(Saved data entries)
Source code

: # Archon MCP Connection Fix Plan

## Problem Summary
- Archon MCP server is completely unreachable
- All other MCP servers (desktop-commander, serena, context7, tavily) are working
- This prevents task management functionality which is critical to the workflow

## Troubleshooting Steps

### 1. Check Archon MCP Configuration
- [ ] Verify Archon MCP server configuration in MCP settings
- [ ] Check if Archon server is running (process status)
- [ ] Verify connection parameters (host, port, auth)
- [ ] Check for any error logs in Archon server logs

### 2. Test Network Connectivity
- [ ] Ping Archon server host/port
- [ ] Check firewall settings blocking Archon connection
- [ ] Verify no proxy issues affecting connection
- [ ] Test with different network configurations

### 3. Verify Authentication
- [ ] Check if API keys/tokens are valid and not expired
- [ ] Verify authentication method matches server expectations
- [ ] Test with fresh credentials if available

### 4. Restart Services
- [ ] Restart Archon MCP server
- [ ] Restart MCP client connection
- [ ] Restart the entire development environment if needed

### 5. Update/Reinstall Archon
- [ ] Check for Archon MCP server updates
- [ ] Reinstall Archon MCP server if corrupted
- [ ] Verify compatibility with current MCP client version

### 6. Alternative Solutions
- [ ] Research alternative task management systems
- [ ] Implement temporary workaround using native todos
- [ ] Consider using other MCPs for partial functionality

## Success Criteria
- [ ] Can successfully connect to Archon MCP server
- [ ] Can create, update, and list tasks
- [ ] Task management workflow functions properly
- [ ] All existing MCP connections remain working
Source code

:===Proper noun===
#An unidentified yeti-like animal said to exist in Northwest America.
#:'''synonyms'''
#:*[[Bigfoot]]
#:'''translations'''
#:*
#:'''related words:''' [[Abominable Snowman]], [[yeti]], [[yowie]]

■ **Requirement**: Repeat the data precisely, line by line.

■ **Answer section**:
Source code

: # Archon MCP Connection Fix Plan

## Problem Summary
- Archon MCP server is completely unreachable
- All other MCP servers (desktop-commander, serena, context7, tavily) are working
- This prevents task management functionality which is critical to the workflow

## Troubleshooting Steps

### 1. Check Archon MCP Configuration
- [ ] Verify Archon MCP server configuration in MCP settings
- [ ] Check if Archon server is running (process status)
- [ ] Verify connection parameters (host, port, auth)
- [ ] Check for any error logs in Archon server logs

### 2. Test Network Connectivity
- [ ] Ping Archon server host/port
- [ ] Check firewall settings blocking Archon connection
- [ ] Verify no proxy issues affecting connection
- [ ] Test with different network configurations

### 3. Verify Authentication
- [ ] Check if API keys/tokens are valid and not expired
- [ ] Verify authentication method matches server expectations
- [ ] Test with fresh credentials if available

### 4. Restart Services
- [ ] Restart Archon MCP server
- [ ] Restart MCP client connection
- [ ] Restart the entire development environment if needed

### 5. Update/Reinstall Archon
- [ ] Check for Archon MCP server updates
- [ ] Reinstall Archon MCP server if corrupted
- [ ] Verify compatibility with current MCP client version

### 6. Alternative Solutions
- [ ] Research alternative task management systems
- [ ] Implement temporary workaround using native todos
- [ ] Consider using other MCPs for partial functionality

## Success Criteria
- [ ] Can successfully connect to Archon MCP server
- [ ] Can create, update, and list tasks
- [ ] Task management workflow functions properly
- [ ] All existing MCP connections remain working
Source code

:===Proper noun===
#An unidentified yeti-like animal said to exist in Northwest America.
#:'''synonyms'''
#:*[[Bigfoot]]
#:'''translations'''
#:*
#:'''related words:''' [[Abominable Snowman]], [[yeti]], [[yowie]]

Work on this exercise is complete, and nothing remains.